The only demo I have seen was a cat hoarder. They found dead cats in the walls. There was so much waste material that the floor covering and the floor framing below were saturated. Crews tried to get the odor out, bur between that and the corroded electrics, they opted to raze & rebuild.

Municipalities vary on disclosure requirements. Doesn't bother most people, Any house that's been around long enough has had folks die it it; houses built before 1920 generally had wakes in the parlour anyway.

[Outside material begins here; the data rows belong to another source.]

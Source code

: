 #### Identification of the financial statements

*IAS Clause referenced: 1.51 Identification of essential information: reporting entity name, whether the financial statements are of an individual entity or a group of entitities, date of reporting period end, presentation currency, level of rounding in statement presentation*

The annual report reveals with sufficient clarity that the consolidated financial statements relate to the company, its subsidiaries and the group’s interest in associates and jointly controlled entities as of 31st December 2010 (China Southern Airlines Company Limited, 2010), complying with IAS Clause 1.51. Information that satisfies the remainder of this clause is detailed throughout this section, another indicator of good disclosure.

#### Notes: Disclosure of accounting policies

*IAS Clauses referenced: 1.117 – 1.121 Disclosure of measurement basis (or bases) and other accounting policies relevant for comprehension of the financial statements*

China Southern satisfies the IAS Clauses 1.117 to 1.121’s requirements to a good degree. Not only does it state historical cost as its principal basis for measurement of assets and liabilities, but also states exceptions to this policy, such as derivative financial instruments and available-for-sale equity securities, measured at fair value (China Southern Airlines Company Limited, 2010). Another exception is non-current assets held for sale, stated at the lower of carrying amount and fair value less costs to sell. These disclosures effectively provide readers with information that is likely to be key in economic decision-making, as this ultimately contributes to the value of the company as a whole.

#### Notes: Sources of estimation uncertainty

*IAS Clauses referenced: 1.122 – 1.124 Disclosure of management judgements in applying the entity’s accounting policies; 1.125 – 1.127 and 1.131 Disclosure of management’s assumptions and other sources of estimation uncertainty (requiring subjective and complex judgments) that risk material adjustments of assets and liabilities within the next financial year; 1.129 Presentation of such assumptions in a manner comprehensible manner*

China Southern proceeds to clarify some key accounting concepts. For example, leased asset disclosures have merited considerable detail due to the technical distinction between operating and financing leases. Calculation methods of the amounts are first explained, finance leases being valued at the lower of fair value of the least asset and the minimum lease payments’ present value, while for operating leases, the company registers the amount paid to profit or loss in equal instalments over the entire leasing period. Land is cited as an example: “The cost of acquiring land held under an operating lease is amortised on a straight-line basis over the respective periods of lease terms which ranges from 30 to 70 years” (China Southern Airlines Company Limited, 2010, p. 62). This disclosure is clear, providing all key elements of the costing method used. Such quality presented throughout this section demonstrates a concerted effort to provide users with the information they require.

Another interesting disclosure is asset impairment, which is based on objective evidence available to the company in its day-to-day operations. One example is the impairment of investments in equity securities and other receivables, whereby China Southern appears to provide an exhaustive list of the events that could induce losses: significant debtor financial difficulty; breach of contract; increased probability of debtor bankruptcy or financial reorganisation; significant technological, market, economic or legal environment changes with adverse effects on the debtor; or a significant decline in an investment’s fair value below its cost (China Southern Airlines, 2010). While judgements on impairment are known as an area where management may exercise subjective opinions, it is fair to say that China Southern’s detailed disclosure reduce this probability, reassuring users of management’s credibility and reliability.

Two people have died (not all at once!) in my mom's house: my mom, and her husband (who passed in my old bedroom).

Hashtag Banterzone
Dec 8, 2005


Lifetime Winner of the willkill4food Honorary Bad Posting Award in PWM

smashmyradio posted:

Unfortunately none of the cool cabinets (or mould) are in the listing photos :( No photos of the second story at all actually.
It just looks like an old gaudy house...

https://www.zillow.com/homedetails/11823-Highway-8-Kempt-NS-B0T-1B0/2064144664_zpid/

I'm gonna go against the nay-sayers and tell you it might be worth looking at. Get an inspection, get some mold remediation contractors out to give you quotes, and definitely get some septic quotes and check on potential permitting issues. $100k should be plenty to fix up that house (unless you wanna start remodeling kitchens and bathrooms)

meatpimp
May 15, 2004

Psst -- Wanna buy

:) EVERYWHERE :)
some high-quality thread's DESTROYED!

:kheldragar:

Okay, my ability to Google is failing me. I'm finishing up drawings for a deck off the back of my house.

There is currently 3 steps down to a concrete patio. I'm going to be raising that and the decking will be within an inch of the inside floor level.

The question -- I'm also going to have a gable roof patio cover over part of the deck. Ohio Revised Code says that the patio cover cannot be more than 12' high, but does not specify what height it's measured from. Right now I'm at 11'6" to the peak from the deck, but that's 13'6" from the concrete patio.

One other option -- I found it before, but it's escaped me. The "height" measurement of a peaked roof structure is not the physical peak, but an average factoring in the height of the roof section with width.

Does any of this ring a bell for someone?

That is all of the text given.